Thursday, November 11, 2010

More about Rental Cars

Why are rental cars so expensive? The price doesn't sound too bad when you rent it, but after airport facility fees and six or seven types of taxes are added, the prices for a compact car without power windows and door locks is horrendous! We have decided to drive our own car on our next vacation within the US - even paying two or three nights in a hotel room is much cheaper than renting a car at an airport. And we are not bound by airline reservations, so if we want to come home early, we can do so without paying the airlines a change fee. And the best reasons to drive yet -- no damaged luggage and no weight restrictions.

St. Maarten

Saturday, November 6, 2010

A Close Encounter with Hurricane Tomas

On Saturday, October 30, as we were preparing to go ashore at Martinique on our southern Caribbean cruise on the Sea Princess, our captain came over the intercom in the cabins. We knew it was serious as the cabin intercoms were never used unless there was an emergency or something vital that the passengers needed to know. He told us that the stop at Martinique had been canceled because a hurricane had developed and was already threatening the eastern side of the island. The captain explained that he did not want the ship to be stationery during a threat of a hurricane. Instead, he headed the ship north as fast as it would go to escape potential high winds, heavy rains, and rough seas. The photo on the left shows the wake left as the ship headed north and we could see by the water that the ship was really traveling fast.

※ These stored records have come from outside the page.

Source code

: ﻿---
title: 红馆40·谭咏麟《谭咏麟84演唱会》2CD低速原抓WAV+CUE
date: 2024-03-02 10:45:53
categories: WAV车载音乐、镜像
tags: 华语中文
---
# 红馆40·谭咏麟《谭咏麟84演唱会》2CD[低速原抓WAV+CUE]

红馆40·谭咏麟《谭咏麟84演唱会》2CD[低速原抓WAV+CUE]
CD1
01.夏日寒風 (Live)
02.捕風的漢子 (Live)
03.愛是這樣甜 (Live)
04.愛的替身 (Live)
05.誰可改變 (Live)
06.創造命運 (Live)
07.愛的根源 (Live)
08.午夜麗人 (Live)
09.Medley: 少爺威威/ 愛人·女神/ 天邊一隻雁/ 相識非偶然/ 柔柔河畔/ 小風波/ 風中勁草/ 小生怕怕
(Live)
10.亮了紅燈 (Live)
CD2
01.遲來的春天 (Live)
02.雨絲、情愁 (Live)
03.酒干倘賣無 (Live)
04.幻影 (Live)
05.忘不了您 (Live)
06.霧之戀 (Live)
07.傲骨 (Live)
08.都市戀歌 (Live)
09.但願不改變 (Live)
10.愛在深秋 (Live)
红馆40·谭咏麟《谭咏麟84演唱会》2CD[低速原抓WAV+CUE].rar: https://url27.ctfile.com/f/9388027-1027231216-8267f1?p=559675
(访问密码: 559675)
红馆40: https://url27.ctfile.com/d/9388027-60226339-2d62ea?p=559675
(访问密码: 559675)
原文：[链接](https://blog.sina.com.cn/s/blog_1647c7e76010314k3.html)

From our balcony on the back of the ship (we were upgraded to a suite two days before we left home) we could see the threatening skies and rain clouds behind us. The captain indicated that we might be able to stop at the island of Dominica, north of Martinique, but the port was closed. He continued north past the island of Guadeloupe where it was safe. The water had been quite rough near Martinique and Dominica but got smoother as the ship sailed north. Bill and I sat on our balcony and watched the water and the clouds.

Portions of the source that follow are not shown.